The publication of Boydell's Milton followed the success of his Shakespeare Gallery, and included 28 plates by Richard Westall after works by Henry Fuseli. Fuseli, one of the Shakespeare Gallery's key contributors, had been inspired by Boydell's success, subsequently painting 40 large-scale scenes from Paradise Lost that he intended to form the core of his own 'Milton Gallery'.
Richard Westall RA (2nd January 1765 - 4th December 1836) was a British painter, illustrator, printmaker, and drawing master, best known for his portraits of Lord Byron, and his work as a painter for John Boydell's Shakespeare Gallery, and Henry Fuseli's failed Milton Gallery.
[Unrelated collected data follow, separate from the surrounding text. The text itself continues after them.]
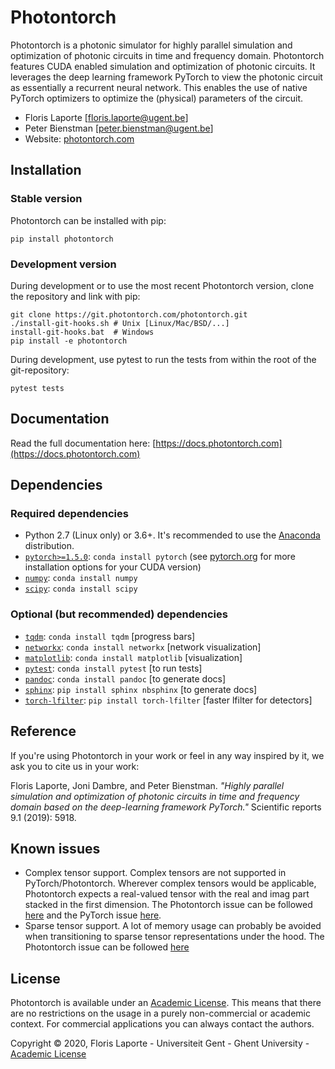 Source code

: # Photontorch

Photontorch is a photonic simulator for highly parallel simulation and
optimization of photonic circuits in time and frequency domain.
Photontorch features CUDA enabled simulation and optimization of
photonic circuits. It leverages the deep learning framework PyTorch to
view the photonic circuit as essentially a recurrent neural network.
This enables the use of native PyTorch optimizers to optimize the
(physical) parameters of the circuit.

- Floris Laporte [[floris.laporte@ugent.be](mailto:floris.laporte@gmail.com)]
- Peter Bienstman [[peter.bienstman@ugent.be](mailto:peter.bienstman@ugent.be)]
- Website: [photontorch.com](http://photontorch.com)

## Installation

### Stable version

Photontorch can be installed with pip:

```
pip install photontorch
```

### Development version

During development or to use the most recent Photontorch version,
clone the repository and link with pip:

```
git clone https://git.photontorch.com/photontorch.git
./install-git-hooks.sh # Unix [Linux/Mac/BSD/...]
install-git-hooks.bat  # Windows
pip install -e photontorch
```

During development, use pytest to run the tests from within the root
of the git-repository:

```
pytest tests
```

## Documentation

Read the full documentation here: [https://docs.photontorch.com](https://docs.photontorch.com)

## Dependencies

### Required dependencies

- Python 2.7 (Linux only) or 3.6+. It's recommended to use the [Anaconda](http://www.anaconda.com/download) distribution.
- [`pytorch>=1.5.0`](http://pytorch.org): `conda install pytorch` (see [pytorch.org](https://pytorch.org) for more installation options for your CUDA version)
- [`numpy`](http://www.numpy.org): `conda install numpy`
- [`scipy`](http://www.scipy.org): `conda install scipy`

### Optional (but recommended) dependencies

- [`tqdm`](https://github.com/tqdm/tqdm): `conda install tqdm` [progress bars]
- [`networkx`](http://networkx.github.io): `conda install networkx` [network visualization]
- [`matplotlib`](http://matplotlib.org): `conda install matplotlib` [visualization]
- [`pytest`](http://docs.pytest.org): `conda install pytest` [to run tests]
- [`pandoc`](https://pandoc.org): `conda install pandoc` [to generate docs]
- [`sphinx`](https://www.sphinx-doc.org): `pip install sphinx nbsphinx` [to generate docs]
- [`torch-lfilter`](https://github.com/flaport/torch_lfilter): `pip install torch-lfilter` [faster lfilter for detectors]

## Reference

If you're using Photontorch in your work or feel in any way inspired by it,
we ask you to cite us in your work:

Floris Laporte, Joni Dambre, and Peter Bienstman. _"Highly parallel simulation
and optimization of photonic circuits in time and frequency domain based on the
deep-learning framework PyTorch."_ Scientific reports 9.1 (2019): 5918.

## Known issues

- Complex tensor support. Complex tensors are not supported in
  PyTorch/Photontorch. Wherever complex tensors would be applicable,
  Photontorch expects a real-valued tensor with the real and imag part
  stacked in the first dimension. The Photontorch issue can be
  followed [here](https://github.com/flaport/photontorch/issues/4) and
  the PyTorch issue [here](https://github.com/pytorch/pytorch/issues/755).
- Sparse tensor support. A lot of memory usage can probably be avoided
  when transitioning to sparse tensor representations under the hood.
  The Photontorch issue can be followed
  [here](https://github.com/flaport/photontorch/issues/5)

## License

Photontorch is available under an [Academic License](LICENSE). This
means that there are no restrictions on the usage in a purely
non-commercial or academic context. For commercial applications you
can always contact the authors.

Copyright © 2020, Floris Laporte - Universiteit Gent - Ghent University - [Academic License](LICENSE)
Benjamin Smith (1754-1833) was a British engraver, printseller, and publisher. A student of Francesco Bartolozzi, his most celebrated engravings were the series he undertook for Boydell's editions of Shakespeare and Milton, though he also produced many fine plates after William Hogarth and George Romney, as well as portraits of George III.
Benjamin Duterrau (2nd March 1768 - 11th July 1851) was an English painter, printmaker, and art historian, most well known for his early paintings and engravings of Australian history and Indigenous Australians.
Ex. Col.: Hon. Christopher Lennox-Boyd, collector's mark on verso.